(Working data begins)

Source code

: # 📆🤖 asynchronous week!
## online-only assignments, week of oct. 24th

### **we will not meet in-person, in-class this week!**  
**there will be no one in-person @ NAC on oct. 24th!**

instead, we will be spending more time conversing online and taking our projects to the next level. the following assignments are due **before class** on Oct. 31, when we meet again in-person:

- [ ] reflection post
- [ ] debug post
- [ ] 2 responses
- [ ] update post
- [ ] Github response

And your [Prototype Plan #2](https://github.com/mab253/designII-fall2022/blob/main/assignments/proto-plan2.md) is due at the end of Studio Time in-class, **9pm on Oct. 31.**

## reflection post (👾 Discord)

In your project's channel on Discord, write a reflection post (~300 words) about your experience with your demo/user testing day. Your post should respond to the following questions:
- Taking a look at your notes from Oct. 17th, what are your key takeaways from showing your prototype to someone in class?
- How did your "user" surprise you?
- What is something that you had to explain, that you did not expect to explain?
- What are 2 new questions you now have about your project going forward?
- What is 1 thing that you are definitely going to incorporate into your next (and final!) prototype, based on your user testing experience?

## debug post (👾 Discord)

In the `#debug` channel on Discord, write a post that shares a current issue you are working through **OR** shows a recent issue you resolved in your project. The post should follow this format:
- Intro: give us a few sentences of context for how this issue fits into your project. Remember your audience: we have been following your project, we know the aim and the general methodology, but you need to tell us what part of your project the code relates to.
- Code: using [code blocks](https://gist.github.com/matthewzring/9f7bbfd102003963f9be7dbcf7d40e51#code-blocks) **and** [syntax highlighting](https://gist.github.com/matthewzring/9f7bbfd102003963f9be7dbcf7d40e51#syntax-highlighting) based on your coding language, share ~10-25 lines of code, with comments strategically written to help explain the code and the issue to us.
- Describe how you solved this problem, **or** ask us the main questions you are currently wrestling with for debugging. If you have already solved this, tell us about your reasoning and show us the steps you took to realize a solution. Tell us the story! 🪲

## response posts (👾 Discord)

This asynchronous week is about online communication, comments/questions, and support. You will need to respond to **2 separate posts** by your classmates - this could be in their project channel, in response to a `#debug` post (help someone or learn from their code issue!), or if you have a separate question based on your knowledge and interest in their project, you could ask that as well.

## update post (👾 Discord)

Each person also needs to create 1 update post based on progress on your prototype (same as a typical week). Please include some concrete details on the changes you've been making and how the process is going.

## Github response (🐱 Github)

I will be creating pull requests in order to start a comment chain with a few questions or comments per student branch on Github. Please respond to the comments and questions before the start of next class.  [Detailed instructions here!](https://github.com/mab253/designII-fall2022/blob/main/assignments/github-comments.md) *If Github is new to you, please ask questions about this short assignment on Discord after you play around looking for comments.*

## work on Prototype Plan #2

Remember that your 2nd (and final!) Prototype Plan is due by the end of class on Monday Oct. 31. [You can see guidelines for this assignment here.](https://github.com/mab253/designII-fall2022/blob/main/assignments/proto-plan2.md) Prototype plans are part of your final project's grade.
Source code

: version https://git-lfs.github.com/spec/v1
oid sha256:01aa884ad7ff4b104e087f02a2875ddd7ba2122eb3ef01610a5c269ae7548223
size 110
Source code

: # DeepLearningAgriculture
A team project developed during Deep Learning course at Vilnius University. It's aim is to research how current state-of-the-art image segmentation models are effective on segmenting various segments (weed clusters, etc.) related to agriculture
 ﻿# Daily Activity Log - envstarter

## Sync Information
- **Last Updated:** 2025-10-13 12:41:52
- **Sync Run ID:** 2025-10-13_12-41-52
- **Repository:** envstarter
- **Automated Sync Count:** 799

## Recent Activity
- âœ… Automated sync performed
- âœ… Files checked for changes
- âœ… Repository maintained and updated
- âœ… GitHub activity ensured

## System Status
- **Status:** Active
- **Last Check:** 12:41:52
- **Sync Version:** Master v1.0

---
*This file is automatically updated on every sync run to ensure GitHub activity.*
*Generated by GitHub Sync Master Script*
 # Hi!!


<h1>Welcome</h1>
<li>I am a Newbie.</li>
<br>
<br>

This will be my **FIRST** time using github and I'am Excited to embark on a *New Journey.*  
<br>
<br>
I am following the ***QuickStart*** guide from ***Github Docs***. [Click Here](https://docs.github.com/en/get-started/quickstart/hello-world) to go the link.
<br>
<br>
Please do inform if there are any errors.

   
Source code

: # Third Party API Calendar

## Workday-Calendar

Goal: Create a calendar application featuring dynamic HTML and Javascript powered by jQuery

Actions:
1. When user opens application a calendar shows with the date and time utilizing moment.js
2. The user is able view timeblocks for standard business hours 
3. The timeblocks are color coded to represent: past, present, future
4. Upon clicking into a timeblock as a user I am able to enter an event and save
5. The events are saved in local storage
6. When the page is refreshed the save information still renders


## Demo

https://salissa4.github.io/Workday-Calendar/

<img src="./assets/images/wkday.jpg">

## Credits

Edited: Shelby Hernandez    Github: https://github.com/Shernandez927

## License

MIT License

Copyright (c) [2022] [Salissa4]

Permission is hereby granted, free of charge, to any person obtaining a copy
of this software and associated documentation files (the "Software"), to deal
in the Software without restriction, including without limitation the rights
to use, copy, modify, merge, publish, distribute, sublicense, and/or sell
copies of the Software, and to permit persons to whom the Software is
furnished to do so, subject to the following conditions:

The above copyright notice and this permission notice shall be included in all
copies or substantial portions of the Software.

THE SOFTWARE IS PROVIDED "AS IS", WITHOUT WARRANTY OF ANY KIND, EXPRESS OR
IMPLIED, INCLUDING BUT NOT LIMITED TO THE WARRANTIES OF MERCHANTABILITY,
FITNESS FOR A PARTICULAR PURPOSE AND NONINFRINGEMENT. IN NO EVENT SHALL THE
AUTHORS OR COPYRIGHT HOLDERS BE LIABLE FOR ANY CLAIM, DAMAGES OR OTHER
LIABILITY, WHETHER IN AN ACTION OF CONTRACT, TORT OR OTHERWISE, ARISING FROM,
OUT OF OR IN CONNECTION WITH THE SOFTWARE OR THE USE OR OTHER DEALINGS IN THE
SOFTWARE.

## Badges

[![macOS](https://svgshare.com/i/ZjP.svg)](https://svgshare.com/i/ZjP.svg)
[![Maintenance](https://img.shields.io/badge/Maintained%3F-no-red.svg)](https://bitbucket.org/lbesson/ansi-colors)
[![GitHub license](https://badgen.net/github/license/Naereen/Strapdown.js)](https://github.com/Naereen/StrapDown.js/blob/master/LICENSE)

(Working data ends)

*Requirement*
Write the records out once more, exactly as shown.

*Solution below*
Source code

: # 📆🤖 asynchronous week!
## online-only assignments, week of oct. 24th

### **we will not meet in-person, in-class this week!**  
**there will be no one in-person @ NAC on oct. 24th!**

instead, we will be spending more time conversing online and taking our projects to the next level. the following assignments are due **before class** on Oct. 31, when we meet again in-person:

- [ ] reflection post
- [ ] debug post
- [ ] 2 responses
- [ ] update post
- [ ] Github response

And your [Prototype Plan #2](https://github.com/mab253/designII-fall2022/blob/main/assignments/proto-plan2.md) is due at the end of Studio Time in-class, **9pm on Oct. 31.**

## reflection post (👾 Discord)

In your project's channel on Discord, write a reflection post (~300 words) about your experience with your demo/user testing day. Your post should respond to the following questions:
- Taking a look at your notes from Oct. 17th, what are your key takeaways from showing your prototype to someone in class?
- How did your "user" surprise you?
- What is something that you had to explain, that you did not expect to explain?
- What are 2 new questions you now have about your project going forward?
- What is 1 thing that you are definitely going to incorporate into your next (and final!) prototype, based on your user testing experience?

## debug post (👾 Discord)

In the `#debug` channel on Discord, write a post that shares a current issue you are working through **OR** shows a recent issue you resolved in your project. The post should follow this format:
- Intro: give us a few sentences of context for how this issue fits into your project. Remember your audience: we have been following your project, we know the aim and the general methodology, but you need to tell us what part of your project the code relates to.
- Code: using [code blocks](https://gist.github.com/matthewzring/9f7bbfd102003963f9be7dbcf7d40e51#code-blocks) **and** [syntax highlighting](https://gist.github.com/matthewzring/9f7bbfd102003963f9be7dbcf7d40e51#syntax-highlighting) based on your coding language, share ~10-25 lines of code, with comments strategically written to help explain the code and the issue to us.
- Describe how you solved this problem, **or** ask us the main questions you are currently wrestling with for debugging. If you have already solved this, tell us about your reasoning and show us the steps you took to realize a solution. Tell us the story! 🪲

## response posts (👾 Discord)

This asynchronous week is about online communication, comments/questions, and support. You will need to respond to **2 separate posts** by your classmates - this could be in their project channel, in response to a `#debug` post (help someone or learn from their code issue!), or if you have a separate question based on your knowledge and interest in their project, you could ask that as well.

## update post (👾 Discord)

Each person also needs to create 1 update post based on progress on your prototype (same as a typical week). Please include some concrete details on the changes you've been making and how the process is going.

## Github response (🐱 Github)

I will be creating pull requests in order to start a comment chain with a few questions or comments per student branch on Github. Please respond to the comments and questions before the start of next class.  [Detailed instructions here!](https://github.com/mab253/designII-fall2022/blob/main/assignments/github-comments.md) *If Github is new to you, please ask questions about this short assignment on Discord after you play around looking for comments.*

## work on Prototype Plan #2

Remember that your 2nd (and final!) Prototype Plan is due by the end of class on Monday Oct. 31. [You can see guidelines for this assignment here.](https://github.com/mab253/designII-fall2022/blob/main/assignments/proto-plan2.md) Prototype plans are part of your final project's grade.
Source code

: version https://git-lfs.github.com/spec/v1
oid sha256:01aa884ad7ff4b104e087f02a2875ddd7ba2122eb3ef01610a5c269ae7548223
size 110
Source code

: # DeepLearningAgriculture
A team project developed during Deep Learning course at Vilnius University. It's aim is to research how current state-of-the-art image segmentation models are effective on segmenting various segments (weed clusters, etc.) related to agriculture
 ﻿# Daily Activity Log - envstarter

## Sync Information
- **Last Updated:** 2025-10-13 12:41:52
- **Sync Run ID:** 2025-10-13_12-41-52
- **Repository:** envstarter
- **Automated Sync Count:** 799

## Recent Activity
- âœ… Automated sync performed
- âœ… Files checked for changes
- âœ… Repository maintained and updated
- âœ… GitHub activity ensured

## System Status
- **Status:** Active
- **Last Check:** 12:41:52
- **Sync Version:** Master v1.0

---
*This file is automatically updated on every sync run to ensure GitHub activity.*
*Generated by GitHub Sync Master Script*
 # Hi!!


<h1>Welcome</h1>
<li>I am a Newbie.</li>
<br>
<br>

This will be my **FIRST** time using github and I'am Excited to embark on a *New Journey.*  
<br>
<br>
I am following the ***QuickStart*** guide from ***Github Docs***. [Click Here](https://docs.github.com/en/get-started/quickstart/hello-world) to go the link.
<br>
<br>
Please do inform if there are any errors.

   
Source code

: # Third Party API Calendar

## Workday-Calendar

Goal: Create a calendar application featuring dynamic HTML and Javascript powered by jQuery

Actions:
1. When user opens application a calendar shows with the date and time utilizing moment.js
2. The user is able view timeblocks for standard business hours 
3. The timeblocks are color coded to represent: past, present, future
4. Upon clicking into a timeblock as a user I am able to enter an event and save
5. The events are saved in local storage
6. When the page is refreshed the save information still renders


## Demo

https://salissa4.github.io/Workday-Calendar/

<img src="./assets/images/wkday.jpg">

## Credits

Edited: Shelby Hernandez    Github: https://github.com/Shernandez927

## License

MIT License

Copyright (c) [2022] [Salissa4]

Permission is hereby granted, free of charge, to any person obtaining a copy
of this software and associated documentation files (the "Software"), to deal
in the Software without restriction, including without limitation the rights
to use, copy, modify, merge, publish, distribute, sublicense, and/or sell
copies of the Software, and to permit persons to whom the Software is
furnished to do so, subject to the following conditions:

The above copyright notice and this permission notice shall be included in all
copies or substantial portions of the Software.

THE SOFTWARE IS PROVIDED "AS IS", WITHOUT WARRANTY OF ANY KIND, EXPRESS OR
IMPLIED, INCLUDING BUT NOT LIMITED TO THE WARRANTIES OF MERCHANTABILITY,
FITNESS FOR A PARTICULAR PURPOSE AND NONINFRINGEMENT. IN NO EVENT SHALL THE
AUTHORS OR COPYRIGHT HOLDERS BE LIABLE FOR ANY CLAIM, DAMAGES OR OTHER
LIABILITY, WHETHER IN AN ACTION OF CONTRACT, TORT OR OTHERWISE, ARISING FROM,
OUT OF OR IN CONNECTION WITH THE SOFTWARE OR THE USE OR OTHER DEALINGS IN THE
SOFTWARE.

## Badges

[![macOS](https://svgshare.com/i/ZjP.svg)](https://svgshare.com/i/ZjP.svg)
[![Maintenance](https://img.shields.io/badge/Maintained%3F-no-red.svg)](https://bitbucket.org/lbesson/ansi-colors)
[![GitHub license](https://badgen.net/github/license/Naereen/Strapdown.js)](https://github.com/Naereen/StrapDown.js/blob/master/LICENSE)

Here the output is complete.